#### Data for this task ####

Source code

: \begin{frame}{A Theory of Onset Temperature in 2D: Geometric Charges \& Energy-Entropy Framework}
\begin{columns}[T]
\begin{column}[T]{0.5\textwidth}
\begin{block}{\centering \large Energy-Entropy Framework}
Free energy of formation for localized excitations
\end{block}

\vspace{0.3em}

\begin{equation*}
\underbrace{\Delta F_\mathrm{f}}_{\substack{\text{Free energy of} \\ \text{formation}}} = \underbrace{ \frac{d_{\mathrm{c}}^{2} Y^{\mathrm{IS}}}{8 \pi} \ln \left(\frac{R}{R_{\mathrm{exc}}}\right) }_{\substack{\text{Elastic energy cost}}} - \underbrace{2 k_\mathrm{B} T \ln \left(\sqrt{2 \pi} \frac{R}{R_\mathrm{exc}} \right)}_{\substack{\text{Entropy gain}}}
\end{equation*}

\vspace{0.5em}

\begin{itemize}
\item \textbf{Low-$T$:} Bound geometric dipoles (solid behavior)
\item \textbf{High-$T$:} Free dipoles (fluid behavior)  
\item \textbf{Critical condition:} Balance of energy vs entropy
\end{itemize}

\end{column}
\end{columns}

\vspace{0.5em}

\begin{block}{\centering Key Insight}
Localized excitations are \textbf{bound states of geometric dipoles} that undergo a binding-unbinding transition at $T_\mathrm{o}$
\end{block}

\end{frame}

####
#### Data for this task ####

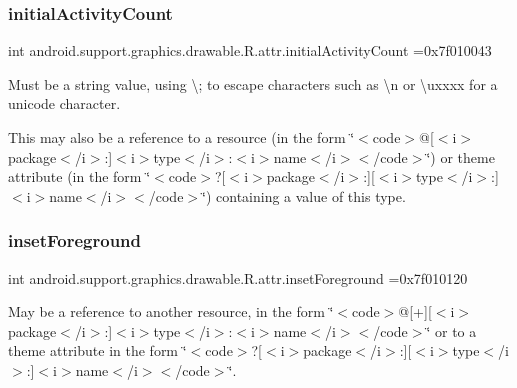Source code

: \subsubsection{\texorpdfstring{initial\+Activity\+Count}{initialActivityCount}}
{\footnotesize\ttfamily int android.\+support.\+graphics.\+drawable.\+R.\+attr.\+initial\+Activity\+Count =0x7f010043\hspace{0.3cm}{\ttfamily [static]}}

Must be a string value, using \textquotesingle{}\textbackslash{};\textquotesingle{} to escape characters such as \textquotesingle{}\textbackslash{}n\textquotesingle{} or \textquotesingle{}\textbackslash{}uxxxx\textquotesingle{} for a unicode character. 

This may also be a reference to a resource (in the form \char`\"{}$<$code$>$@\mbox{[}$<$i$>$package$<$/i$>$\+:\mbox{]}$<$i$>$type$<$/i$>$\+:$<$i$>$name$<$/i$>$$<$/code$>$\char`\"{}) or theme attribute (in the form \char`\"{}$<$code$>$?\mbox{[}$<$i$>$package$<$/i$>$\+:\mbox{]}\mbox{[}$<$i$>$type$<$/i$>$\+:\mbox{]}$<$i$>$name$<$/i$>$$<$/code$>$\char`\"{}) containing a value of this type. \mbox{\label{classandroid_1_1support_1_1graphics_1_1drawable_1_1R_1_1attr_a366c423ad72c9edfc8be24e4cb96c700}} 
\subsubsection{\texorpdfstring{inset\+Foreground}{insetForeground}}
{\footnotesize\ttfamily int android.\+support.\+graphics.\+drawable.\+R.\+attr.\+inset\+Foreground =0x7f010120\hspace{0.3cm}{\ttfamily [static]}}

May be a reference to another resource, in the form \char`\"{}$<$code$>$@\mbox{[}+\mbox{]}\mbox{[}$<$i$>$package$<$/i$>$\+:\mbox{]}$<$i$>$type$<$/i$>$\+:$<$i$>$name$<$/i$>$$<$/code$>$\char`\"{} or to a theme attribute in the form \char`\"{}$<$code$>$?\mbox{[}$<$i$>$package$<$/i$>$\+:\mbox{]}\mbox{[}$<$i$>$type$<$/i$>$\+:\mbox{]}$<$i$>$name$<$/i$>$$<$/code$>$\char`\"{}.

####

Using the data above, copy each line that contains "package".

# Completed exercise
This may also be a reference to a resource (in the form \char`\"{}$<$code$>$@\mbox{[}$<$i$>$package$<$/i$>$\+:\mbox{]}$<$i$>$type$<$/i$>$\+:$<$i$>$name$<$/i$>$$<$/code$>$\char`\"{}) or theme attribute (in the form \char`\"{}$<$code$>$?\mbox{[}$<$i$>$package$<$/i$>$\+:\mbox{]}\mbox{[}$<$i$>$type$<$/i$>$\+:\mbox{]}$<$i$>$name$<$/i$>$$<$/code$>$\char`\"{}) containing a value of this type. \mbox{\label{classandroid_1_1support_1_1graphics_1_1drawable_1_1R_1_1attr_a366c423ad72c9edfc8be24e4cb96c700}} 
May be a reference to another resource, in the form \char`\"{}$<$code$>$@\mbox{[}+\mbox{]}\mbox{[}$<$i$>$package$<$/i$>$\+:\mbox{]}$<$i$>$type$<$/i$>$\+:$<$i$>$name$<$/i$>$$<$/code$>$\char`\"{} or to a theme attribute in the form \char`\"{}$<$code$>$?\mbox{[}$<$i$>$package$<$/i$>$\+:\mbox{]}\mbox{[}$<$i$>$type$<$/i$>$\+:\mbox{]}$<$i$>$name$<$/i$>$$<$/code$>$\char`\"{}.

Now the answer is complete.